抽選回数53回、累計生産枚数は2億枚突破

 すっかり需給環境が安定したマスクには、さまざまなニーズがあるが、そうした中で気になったのが抽選販売で話題となった「シャープマスク」(シャープが生産する不織布マスク)の近況だ。

 安価な不織布マスクが市場に出回るなか、まだ需要はあるのだろうか。そんな思いから調べていくと、驚いたことに抽選回数は53回(5月12日抽選分まで)に及び、3月25日には生産枚数が累計で2億枚に達していたのだ。
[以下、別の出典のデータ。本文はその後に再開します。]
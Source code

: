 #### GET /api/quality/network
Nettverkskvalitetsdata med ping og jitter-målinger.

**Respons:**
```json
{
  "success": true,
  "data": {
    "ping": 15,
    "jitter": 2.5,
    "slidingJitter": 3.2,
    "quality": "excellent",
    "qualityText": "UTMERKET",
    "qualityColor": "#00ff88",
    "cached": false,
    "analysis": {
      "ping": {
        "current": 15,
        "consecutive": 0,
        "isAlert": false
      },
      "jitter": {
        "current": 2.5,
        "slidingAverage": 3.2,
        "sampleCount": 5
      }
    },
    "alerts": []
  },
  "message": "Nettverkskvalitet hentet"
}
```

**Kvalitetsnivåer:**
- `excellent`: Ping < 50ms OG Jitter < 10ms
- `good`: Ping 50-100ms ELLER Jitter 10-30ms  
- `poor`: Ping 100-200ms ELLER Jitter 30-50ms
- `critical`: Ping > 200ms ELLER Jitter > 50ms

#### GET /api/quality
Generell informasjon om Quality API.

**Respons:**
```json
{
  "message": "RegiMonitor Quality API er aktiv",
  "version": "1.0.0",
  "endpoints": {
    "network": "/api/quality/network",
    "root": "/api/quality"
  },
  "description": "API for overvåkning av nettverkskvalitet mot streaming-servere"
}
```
 ちなみにコロナ禍以前、2019年度に日本国内で生産されたマスクの総数は14億8300万枚だった。年度は違うものの、異業種から参入したシャープは、わずか1年間で国内生産の13%以上にあたるマスクを生産したことになる。極めて異例の事態である。

液晶パネルも製造可能なクリーンルームで生産されている「シャープマスク」(三重県多気工場)
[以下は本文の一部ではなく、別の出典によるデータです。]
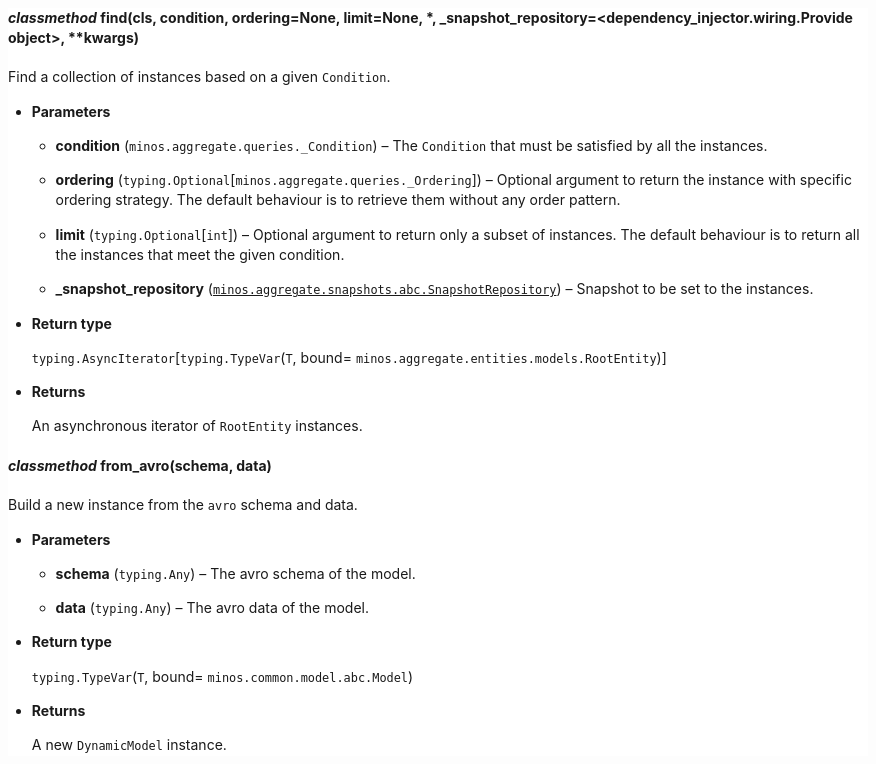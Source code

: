 

#### _classmethod_ find(cls, condition, ordering=None, limit=None, \*, _snapshot_repository=<dependency_injector.wiring.Provide object>, \*\*kwargs)
Find a collection of instances based on a given `Condition`.


* **Parameters**

    
    * **condition** (`minos.aggregate.queries._Condition`) – The `Condition` that must be satisfied by all the instances.


    * **ordering** (`typing.Optional`[`minos.aggregate.queries._Ordering`]) – Optional argument to return the instance with specific ordering strategy. The default behaviour
    is to retrieve them without any order pattern.


    * **limit** (`typing.Optional`[`int`]) – Optional argument to return only a subset of instances. The default behaviour is to return all the
    instances that meet the given condition.


    * **_snapshot_repository** ([`minos.aggregate.snapshots.abc.SnapshotRepository`](minos.aggregate.snapshots.abc.md#minos.aggregate.snapshots.abc.SnapshotRepository)) – Snapshot to be set to the instances.



* **Return type**

    `typing.AsyncIterator`[`typing.TypeVar`(`T`, bound= `minos.aggregate.entities.models.RootEntity`)]



* **Returns**

    An asynchronous iterator of `RootEntity` instances.



#### _classmethod_ from_avro(schema, data)
Build a new instance from the `avro` schema and data.


* **Parameters**

    
    * **schema** (`typing.Any`) – The avro schema of the model.


    * **data** (`typing.Any`) – The avro data of the model.



* **Return type**

    `typing.TypeVar`(`T`, bound= `minos.common.model.abc.Model`)



* **Returns**

    A new `DynamicModel` instance.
液晶パネルも製造可能なクリーンルームで生産されている「シャープマスク」(三重県多気工場)

 シャープが不織布マスクの生産に乗り出したのは、昨年のマスク不足の中で、政府(経済産業省)からクリーンルームでの生産要請を受けたことがきっかけだ。3月24日に三重県多気町にある三重工場のクリーンルームで生産をスタートし、11月6日には累計生産が1億枚を突破した。

 12月からは抽選に応募しなくても毎月30枚のシャープマスクが届く「定期便」サービスにも乗り出し、今年3月には企業や自治体向けの大口受注も開始した。それにあわせ、生産量を従来よりも10万枚多い日産80万枚に増加した。この間、「シャープマスク」は、工場がある多気町のふるさと納税の返礼品に採用されている。